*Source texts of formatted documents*
============================================================
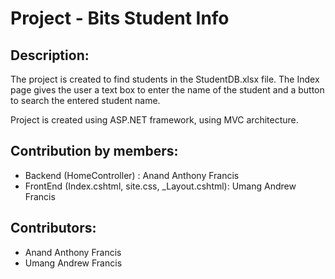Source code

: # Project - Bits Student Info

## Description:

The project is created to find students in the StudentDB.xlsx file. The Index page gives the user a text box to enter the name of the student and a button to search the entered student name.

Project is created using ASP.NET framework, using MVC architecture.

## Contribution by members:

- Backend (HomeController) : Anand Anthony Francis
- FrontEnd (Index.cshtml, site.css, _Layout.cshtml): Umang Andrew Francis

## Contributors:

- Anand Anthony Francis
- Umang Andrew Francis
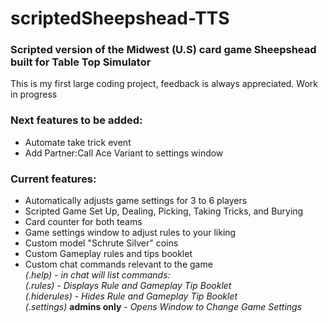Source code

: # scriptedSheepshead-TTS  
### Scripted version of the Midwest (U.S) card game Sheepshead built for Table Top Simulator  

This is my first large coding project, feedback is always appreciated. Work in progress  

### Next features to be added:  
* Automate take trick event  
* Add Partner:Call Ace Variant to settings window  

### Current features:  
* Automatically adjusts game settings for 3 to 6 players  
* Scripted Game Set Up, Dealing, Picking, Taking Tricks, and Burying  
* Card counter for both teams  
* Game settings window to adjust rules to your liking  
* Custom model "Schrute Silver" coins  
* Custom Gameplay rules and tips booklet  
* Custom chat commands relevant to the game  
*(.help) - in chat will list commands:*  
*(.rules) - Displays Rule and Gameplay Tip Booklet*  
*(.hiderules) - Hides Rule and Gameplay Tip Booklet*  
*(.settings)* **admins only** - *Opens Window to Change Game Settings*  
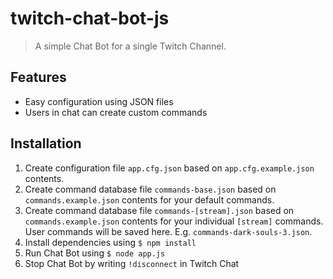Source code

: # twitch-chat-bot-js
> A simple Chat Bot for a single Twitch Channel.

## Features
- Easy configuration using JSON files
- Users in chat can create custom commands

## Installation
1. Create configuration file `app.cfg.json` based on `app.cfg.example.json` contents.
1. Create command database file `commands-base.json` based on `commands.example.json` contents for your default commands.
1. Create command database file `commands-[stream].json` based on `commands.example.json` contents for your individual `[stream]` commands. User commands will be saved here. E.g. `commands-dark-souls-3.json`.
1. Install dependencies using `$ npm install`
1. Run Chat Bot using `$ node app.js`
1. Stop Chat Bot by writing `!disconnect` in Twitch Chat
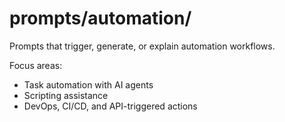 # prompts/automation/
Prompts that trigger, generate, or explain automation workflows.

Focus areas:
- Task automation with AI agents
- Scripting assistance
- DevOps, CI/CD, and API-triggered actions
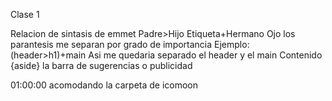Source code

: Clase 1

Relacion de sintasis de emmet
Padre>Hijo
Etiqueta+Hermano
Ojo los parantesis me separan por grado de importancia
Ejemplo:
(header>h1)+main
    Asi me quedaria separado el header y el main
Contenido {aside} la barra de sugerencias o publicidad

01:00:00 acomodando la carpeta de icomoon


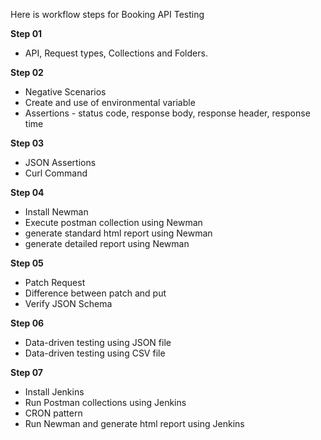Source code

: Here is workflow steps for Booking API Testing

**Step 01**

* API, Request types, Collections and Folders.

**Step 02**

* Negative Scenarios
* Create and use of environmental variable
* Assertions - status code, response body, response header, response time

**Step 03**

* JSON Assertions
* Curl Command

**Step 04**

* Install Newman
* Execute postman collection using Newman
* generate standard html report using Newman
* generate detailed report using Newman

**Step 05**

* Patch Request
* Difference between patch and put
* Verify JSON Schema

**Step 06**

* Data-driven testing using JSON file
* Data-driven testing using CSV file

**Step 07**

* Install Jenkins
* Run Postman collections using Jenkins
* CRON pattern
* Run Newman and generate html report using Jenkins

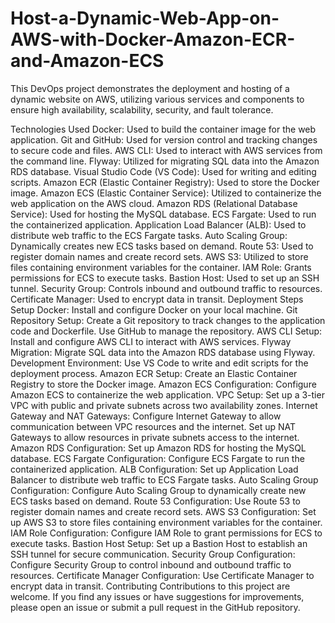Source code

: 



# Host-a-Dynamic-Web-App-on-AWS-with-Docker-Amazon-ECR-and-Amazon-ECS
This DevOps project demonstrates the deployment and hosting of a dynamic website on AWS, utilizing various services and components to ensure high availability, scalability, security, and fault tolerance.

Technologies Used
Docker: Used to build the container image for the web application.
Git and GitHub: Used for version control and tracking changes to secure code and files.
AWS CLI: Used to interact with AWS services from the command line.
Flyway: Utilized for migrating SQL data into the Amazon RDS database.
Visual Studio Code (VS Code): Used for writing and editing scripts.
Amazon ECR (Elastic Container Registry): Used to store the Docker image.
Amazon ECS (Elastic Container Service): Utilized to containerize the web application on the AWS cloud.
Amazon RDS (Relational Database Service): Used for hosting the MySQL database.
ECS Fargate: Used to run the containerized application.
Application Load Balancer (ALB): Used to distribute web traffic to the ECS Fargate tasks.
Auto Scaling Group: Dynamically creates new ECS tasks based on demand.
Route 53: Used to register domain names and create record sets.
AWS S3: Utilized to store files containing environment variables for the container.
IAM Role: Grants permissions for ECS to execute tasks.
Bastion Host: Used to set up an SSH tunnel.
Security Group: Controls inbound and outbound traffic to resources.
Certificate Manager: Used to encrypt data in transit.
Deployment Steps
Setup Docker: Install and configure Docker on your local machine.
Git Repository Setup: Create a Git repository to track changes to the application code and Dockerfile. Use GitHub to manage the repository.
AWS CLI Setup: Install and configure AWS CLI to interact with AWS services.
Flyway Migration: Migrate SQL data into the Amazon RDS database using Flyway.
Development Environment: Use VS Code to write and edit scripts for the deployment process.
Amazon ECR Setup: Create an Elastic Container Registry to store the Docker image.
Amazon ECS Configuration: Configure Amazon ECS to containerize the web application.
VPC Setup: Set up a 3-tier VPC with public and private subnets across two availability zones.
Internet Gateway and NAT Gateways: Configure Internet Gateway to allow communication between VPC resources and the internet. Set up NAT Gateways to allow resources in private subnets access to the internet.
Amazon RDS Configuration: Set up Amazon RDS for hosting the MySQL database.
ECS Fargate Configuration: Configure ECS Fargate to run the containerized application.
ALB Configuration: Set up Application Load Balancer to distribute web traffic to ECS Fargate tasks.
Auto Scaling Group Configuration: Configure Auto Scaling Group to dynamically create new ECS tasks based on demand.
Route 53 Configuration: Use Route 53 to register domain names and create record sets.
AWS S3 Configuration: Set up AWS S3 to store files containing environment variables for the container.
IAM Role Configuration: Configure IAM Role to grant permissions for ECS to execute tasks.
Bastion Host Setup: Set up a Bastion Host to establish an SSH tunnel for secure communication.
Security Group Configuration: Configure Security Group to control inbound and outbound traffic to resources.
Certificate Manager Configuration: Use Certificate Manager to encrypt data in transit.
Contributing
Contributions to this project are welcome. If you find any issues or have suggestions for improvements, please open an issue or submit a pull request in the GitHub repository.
============================================================
*Activity*
Keeping the pictures out, output the records from above exactly and completely.

*The completed task*
Source code

: # Project - Bits Student Info

## Description:

The project is created to find students in the StudentDB.xlsx file. The Index page gives the user a text box to enter the name of the student and a button to search the entered student name.

Project is created using ASP.NET framework, using MVC architecture.

## Contribution by members:

- Backend (HomeController) : Anand Anthony Francis
- FrontEnd (Index.cshtml, site.css, _Layout.cshtml): Umang Andrew Francis

## Contributors:

- Anand Anthony Francis
- Umang Andrew Francis
Source code

: # scriptedSheepshead-TTS  
### Scripted version of the Midwest (U.S) card game Sheepshead built for Table Top Simulator  

This is my first large coding project, feedback is always appreciated. Work in progress  

### Next features to be added:  
* Automate take trick event  
* Add Partner:Call Ace Variant to settings window  

### Current features:  
* Automatically adjusts game settings for 3 to 6 players  
* Scripted Game Set Up, Dealing, Picking, Taking Tricks, and Burying  
* Card counter for both teams  
* Game settings window to adjust rules to your liking  
* Custom model "Schrute Silver" coins  
* Custom Gameplay rules and tips booklet  
* Custom chat commands relevant to the game  
*(.help) - in chat will list commands:*  
*(.rules) - Displays Rule and Gameplay Tip Booklet*  
*(.hiderules) - Hides Rule and Gameplay Tip Booklet*  
*(.settings)* **admins only** - *Opens Window to Change Game Settings*  
Source code

: # twitch-chat-bot-js
> A simple Chat Bot for a single Twitch Channel.

## Features
- Easy configuration using JSON files
- Users in chat can create custom commands

## Installation
1. Create configuration file `app.cfg.json` based on `app.cfg.example.json` contents.
1. Create command database file `commands-base.json` based on `commands.example.json` contents for your default commands.
1. Create command database file `commands-[stream].json` based on `commands.example.json` contents for your individual `[stream]` commands. User commands will be saved here. E.g. `commands-dark-souls-3.json`.
1. Install dependencies using `$ npm install`
1. Run Chat Bot using `$ node app.js`
1. Stop Chat Bot by writing `!disconnect` in Twitch Chat
 # prompts/automation/
Prompts that trigger, generate, or explain automation workflows.

Focus areas:
- Task automation with AI agents
- Scripting assistance
- DevOps, CI/CD, and API-triggered actions
Source code

: Clase 1

Relacion de sintasis de emmet
Padre>Hijo
Etiqueta+Hermano
Ojo los parantesis me separan por grado de importancia
Ejemplo:
(header>h1)+main
    Asi me quedaria separado el header y el main
Contenido {aside} la barra de sugerencias o publicidad

01:00:00 acomodando la carpeta de icomoon


Source code

: Here is workflow steps for Booking API Testing

**Step 01**

* API, Request types, Collections and Folders.

**Step 02**

* Negative Scenarios
* Create and use of environmental variable
* Assertions - status code, response body, response header, response time

**Step 03**

* JSON Assertions
* Curl Command

**Step 04**

* Install Newman
* Execute postman collection using Newman
* generate standard html report using Newman
* generate detailed report using Newman

**Step 05**

* Patch Request
* Difference between patch and put
* Verify JSON Schema

**Step 06**

* Data-driven testing using JSON file
* Data-driven testing using CSV file

**Step 07**

* Install Jenkins
* Run Postman collections using Jenkins
* CRON pattern
* Run Newman and generate html report using Jenkins

Source code

: 



# Host-a-Dynamic-Web-App-on-AWS-with-Docker-Amazon-ECR-and-Amazon-ECS
This DevOps project demonstrates the deployment and hosting of a dynamic website on AWS, utilizing various services and components to ensure high availability, scalability, security, and fault tolerance.

Technologies Used
Docker: Used to build the container image for the web application.
Git and GitHub: Used for version control and tracking changes to secure code and files.
AWS CLI: Used to interact with AWS services from the command line.
Flyway: Utilized for migrating SQL data into the Amazon RDS database.
Visual Studio Code (VS Code): Used for writing and editing scripts.
Amazon ECR (Elastic Container Registry): Used to store the Docker image.
Amazon ECS (Elastic Container Service): Utilized to containerize the web application on the AWS cloud.
Amazon RDS (Relational Database Service): Used for hosting the MySQL database.
ECS Fargate: Used to run the containerized application.
Application Load Balancer (ALB): Used to distribute web traffic to the ECS Fargate tasks.
Auto Scaling Group: Dynamically creates new ECS tasks based on demand.
Route 53: Used to register domain names and create record sets.
AWS S3: Utilized to store files containing environment variables for the container.
IAM Role: Grants permissions for ECS to execute tasks.
Bastion Host: Used to set up an SSH tunnel.
Security Group: Controls inbound and outbound traffic to resources.
Certificate Manager: Used to encrypt data in transit.
Deployment Steps
Setup Docker: Install and configure Docker on your local machine.
Git Repository Setup: Create a Git repository to track changes to the application code and Dockerfile. Use GitHub to manage the repository.
AWS CLI Setup: Install and configure AWS CLI to interact with AWS services.
Flyway Migration: Migrate SQL data into the Amazon RDS database using Flyway.
Development Environment: Use VS Code to write and edit scripts for the deployment process.
Amazon ECR Setup: Create an Elastic Container Registry to store the Docker image.
Amazon ECS Configuration: Configure Amazon ECS to containerize the web application.
VPC Setup: Set up a 3-tier VPC with public and private subnets across two availability zones.
Internet Gateway and NAT Gateways: Configure Internet Gateway to allow communication between VPC resources and the internet. Set up NAT Gateways to allow resources in private subnets access to the internet.
Amazon RDS Configuration: Set up Amazon RDS for hosting the MySQL database.
ECS Fargate Configuration: Configure ECS Fargate to run the containerized application.
ALB Configuration: Set up Application Load Balancer to distribute web traffic to ECS Fargate tasks.
Auto Scaling Group Configuration: Configure Auto Scaling Group to dynamically create new ECS tasks based on demand.
Route 53 Configuration: Use Route 53 to register domain names and create record sets.
AWS S3 Configuration: Set up AWS S3 to store files containing environment variables for the container.
IAM Role Configuration: Configure IAM Role to grant permissions for ECS to execute tasks.
Bastion Host Setup: Set up a Bastion Host to establish an SSH tunnel for secure communication.
Security Group Configuration: Configure Security Group to control inbound and outbound traffic to resources.
Certificate Manager Configuration: Use Certificate Manager to encrypt data in transit.
Contributing
Contributions to this project are welcome. If you find any issues or have suggestions for improvements, please open an issue or submit a pull request in the GitHub repository.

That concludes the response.